Below are some records; quote exactly the lines from the one that contains "0.45 & 60.65" through the one that contains "0.55 & 70.24", inclusive, and no others.

*** Record set Section Begins ***

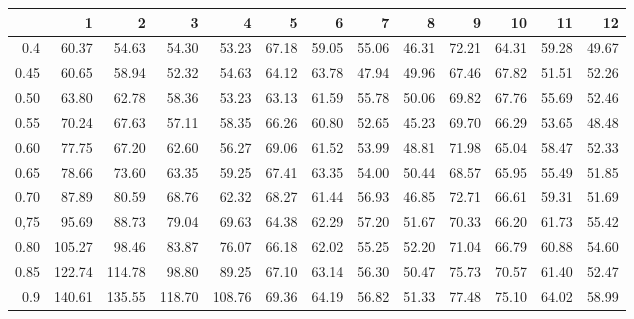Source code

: \begin{table}[ht]
\centering
\begin{tabular}{rrrrrrrrrrrrr}
  \hline
 & 1 & 2 & 3 & 4 & 5 & 6 & 7 & 8 & 9 & 10 & 11 & 12 \\ 
  \hline
0.4 & 60.37 & 54.63 & 54.30 & 53.23 & 67.18 & 59.05 & 55.06 & 46.31 & 72.21 & 64.31 & 59.28 & 49.67 \\ 
  0.45 & 60.65 & 58.94 & 52.32 & 54.63 & 64.12 & 63.78 & 47.94 & 49.96 & 67.46 & 67.82 & 51.51 & 52.26 \\ 
  0.50 & 63.80 & 62.78 & 58.36 & 53.23 & 63.13 & 61.59 & 55.78 & 50.06 & 69.82 & 67.76 & 55.69 & 52.46 \\ 
  0.55 & 70.24 & 67.63 & 57.11 & 58.35 & 66.26 & 60.80 & 52.65 & 45.23 & 69.70 & 66.29 & 53.65 & 48.48 \\ 
  0.60 & 77.75 & 67.20 & 62.60 & 56.27 & 69.06 & 61.52 & 53.99 & 48.81 & 71.98 & 65.04 & 58.47 & 52.33 \\ 
  0.65 & 78.66 & 73.60 & 63.35 & 59.25 & 67.41 & 63.35 & 54.00 & 50.44 & 68.57 & 65.95 & 55.49 & 51.85 \\ 
  0.70 & 87.89 & 80.59 & 68.76 & 62.32 & 68.27 & 61.44 & 56.93 & 46.85 & 72.71 & 66.61 & 59.31 & 51.69 \\ 
  0,75 & 95.69 & 88.73 & 79.04 & 69.63 & 64.38 & 62.29 & 57.20 & 51.67 & 70.33 & 66.20 & 61.73 & 55.42 \\ 
  0.80 & 105.27 & 98.46 & 83.87 & 76.07 & 66.18 & 62.02 & 55.25 & 52.20 & 71.04 & 66.79 & 60.88 & 54.60 \\ 
  0.85 & 122.74 & 114.78 & 98.80 & 89.25 & 67.10 & 63.14 & 56.30 & 50.47 & 75.73 & 70.57 & 61.40 & 52.47 \\ 
  0.9 & 140.61 & 135.55 & 118.70 & 108.76 & 69.36 & 64.19 & 56.82 & 51.33 & 77.48 & 75.10 & 64.02 & 58.99 \\ 
   \hline
\end{tabular}
\end{table}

*** Record set Section Ends ***

_Task result:_
  0.45 & 60.65 & 58.94 & 52.32 & 54.63 & 64.12 & 63.78 & 47.94 & 49.96 & 67.46 & 67.82 & 51.51 & 52.26 \\ 
  0.50 & 63.80 & 62.78 & 58.36 & 53.23 & 63.13 & 61.59 & 55.78 & 50.06 & 69.82 & 67.76 & 55.69 & 52.46 \\ 
  0.55 & 70.24 & 67.63 & 57.11 & 58.35 & 66.26 & 60.80 & 52.65 & 45.23 & 69.70 & 66.29 & 53.65 & 48.48 \\ 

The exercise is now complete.